Mileage is an important deductible expense that many agents tend to overlook or ignore because it can be tough to track. If you have a good system in place to track your mileage used for work purposes, it can really make a difference come tax time. One recommendation is to get an oil change or have minor maintenance performed right at the beginning of the year. This way, you have third party documentation of your car’s mileage when the year starts.
2. Home Office
Whether you do work from your home or rent a separate office space, there are many personal office deductions that you can take advantage of. It doesn’t matter if you rent or own. In fact, those who rent may even have a bigger advantage because they can deduct a portion of their rent payment.
Some commonly overlooked expenses that can be deducted are:
• Homeowner’s insurance
• Utilities (electric, phone, internet)
• Office supplies/equipment (computer, printer, fax, mobile device/tablet)
• Property taxes
• Depreciation of home office equipment
• HOA fees
As always, review with your accountant and make sure your home office situation or specific expenses conform with IRS guidelines, as well as what percentage of each expense can be deducted. Keep all receipts and records for your home office equipment and utility bills.
3. Keep it in the Family
One thing that not many real estate agents know is that you can actually save money by having your kids (under 18) work for you. We’re not talking about running them ragged because there are limits to what jobs your children can perform, at what ages and for how many hours a day.

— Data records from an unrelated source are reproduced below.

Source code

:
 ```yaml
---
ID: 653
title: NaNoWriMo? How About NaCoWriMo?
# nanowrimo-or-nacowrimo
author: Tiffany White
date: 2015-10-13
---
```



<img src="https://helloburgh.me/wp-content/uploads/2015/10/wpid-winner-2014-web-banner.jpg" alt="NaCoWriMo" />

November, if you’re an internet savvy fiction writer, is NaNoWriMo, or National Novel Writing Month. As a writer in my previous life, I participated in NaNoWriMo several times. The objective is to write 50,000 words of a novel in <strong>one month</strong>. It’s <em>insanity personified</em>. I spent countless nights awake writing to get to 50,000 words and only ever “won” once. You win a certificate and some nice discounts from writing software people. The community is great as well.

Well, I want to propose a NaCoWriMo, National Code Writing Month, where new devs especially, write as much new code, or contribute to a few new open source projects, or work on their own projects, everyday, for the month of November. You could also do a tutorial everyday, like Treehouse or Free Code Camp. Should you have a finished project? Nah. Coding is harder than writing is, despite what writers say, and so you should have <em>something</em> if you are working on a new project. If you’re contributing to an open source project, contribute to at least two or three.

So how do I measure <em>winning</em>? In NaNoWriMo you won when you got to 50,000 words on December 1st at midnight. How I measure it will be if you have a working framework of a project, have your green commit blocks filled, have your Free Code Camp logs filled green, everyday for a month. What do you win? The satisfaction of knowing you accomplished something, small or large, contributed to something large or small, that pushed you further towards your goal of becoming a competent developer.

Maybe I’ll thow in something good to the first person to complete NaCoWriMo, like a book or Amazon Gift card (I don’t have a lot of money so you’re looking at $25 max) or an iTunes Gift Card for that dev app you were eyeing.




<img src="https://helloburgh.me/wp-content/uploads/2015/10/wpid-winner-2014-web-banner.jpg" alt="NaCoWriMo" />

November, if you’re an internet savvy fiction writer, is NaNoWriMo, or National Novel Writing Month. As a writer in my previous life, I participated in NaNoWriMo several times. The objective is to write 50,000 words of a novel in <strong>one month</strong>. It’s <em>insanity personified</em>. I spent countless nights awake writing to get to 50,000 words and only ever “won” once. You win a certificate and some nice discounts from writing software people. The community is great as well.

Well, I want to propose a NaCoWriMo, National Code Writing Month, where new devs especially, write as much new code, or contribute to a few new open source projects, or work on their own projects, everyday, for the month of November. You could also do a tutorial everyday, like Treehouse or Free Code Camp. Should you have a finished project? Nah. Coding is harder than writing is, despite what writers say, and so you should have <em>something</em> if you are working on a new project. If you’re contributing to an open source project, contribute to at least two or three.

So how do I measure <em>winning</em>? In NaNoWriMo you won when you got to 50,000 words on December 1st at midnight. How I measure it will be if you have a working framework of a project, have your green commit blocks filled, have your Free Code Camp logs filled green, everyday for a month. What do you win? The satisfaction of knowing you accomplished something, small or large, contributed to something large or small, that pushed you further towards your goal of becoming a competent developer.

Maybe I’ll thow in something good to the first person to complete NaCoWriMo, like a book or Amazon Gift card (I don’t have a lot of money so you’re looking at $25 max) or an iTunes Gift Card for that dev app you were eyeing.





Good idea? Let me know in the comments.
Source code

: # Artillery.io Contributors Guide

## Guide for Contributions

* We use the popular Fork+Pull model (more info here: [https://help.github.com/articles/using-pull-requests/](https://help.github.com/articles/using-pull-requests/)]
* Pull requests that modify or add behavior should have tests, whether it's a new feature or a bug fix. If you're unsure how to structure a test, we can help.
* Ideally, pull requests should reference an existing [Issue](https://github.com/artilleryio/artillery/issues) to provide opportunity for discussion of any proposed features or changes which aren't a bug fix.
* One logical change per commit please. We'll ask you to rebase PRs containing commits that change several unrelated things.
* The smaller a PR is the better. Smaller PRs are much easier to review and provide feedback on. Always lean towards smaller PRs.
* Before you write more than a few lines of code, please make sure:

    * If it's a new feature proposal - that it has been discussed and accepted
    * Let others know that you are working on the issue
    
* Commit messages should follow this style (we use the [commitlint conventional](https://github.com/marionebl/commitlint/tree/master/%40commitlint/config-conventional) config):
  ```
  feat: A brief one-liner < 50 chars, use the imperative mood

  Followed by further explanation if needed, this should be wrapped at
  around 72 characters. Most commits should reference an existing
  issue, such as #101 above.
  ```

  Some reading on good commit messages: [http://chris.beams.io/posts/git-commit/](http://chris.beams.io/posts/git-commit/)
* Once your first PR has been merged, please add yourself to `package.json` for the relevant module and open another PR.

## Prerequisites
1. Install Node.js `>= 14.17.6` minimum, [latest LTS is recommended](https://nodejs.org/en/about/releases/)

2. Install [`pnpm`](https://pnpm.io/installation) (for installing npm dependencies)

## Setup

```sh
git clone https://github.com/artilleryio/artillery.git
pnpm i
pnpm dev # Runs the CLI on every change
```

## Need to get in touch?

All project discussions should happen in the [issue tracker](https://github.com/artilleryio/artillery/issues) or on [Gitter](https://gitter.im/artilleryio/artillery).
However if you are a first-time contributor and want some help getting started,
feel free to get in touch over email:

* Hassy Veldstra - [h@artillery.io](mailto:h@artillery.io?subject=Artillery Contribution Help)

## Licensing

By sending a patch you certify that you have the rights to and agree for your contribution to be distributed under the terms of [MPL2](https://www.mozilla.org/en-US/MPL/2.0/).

There are many technical aspects of working this angle to save on taxes and how you pay your children for their work is also a factor, so always act with caution. Every state’s department of labor will have different guidelines, so be sure and check with your attorney before hiring your kids as part-time assistants.
4. Promotional Expenses
You are running your own business, so many of the costs you are putting into generating customers can be deductible. Here is a list of the most common expenses:
• Advertising (online, print and direct mail)
• Meals and Entertainment
• Business Travel (seminars, training events, client meetings)
5. Professional Fees
Some of your operating costs will include fees for your attorney or accountant. If you hire an advertising agency to design your marketing materials or a website development company to create/host your website, some of these expenses can also be deductible.
Before you start writing off all your expenses, you will always want to consult with your attorney and/or accountant to see what can be claimed in your particular state and on a federal tax level. In some cases, it’s only a percentage of certain expenses that can be deducted. In other cases, you may not be claiming as much as you could. You never know until you perform your due diligence and make sure all your tax details are covered.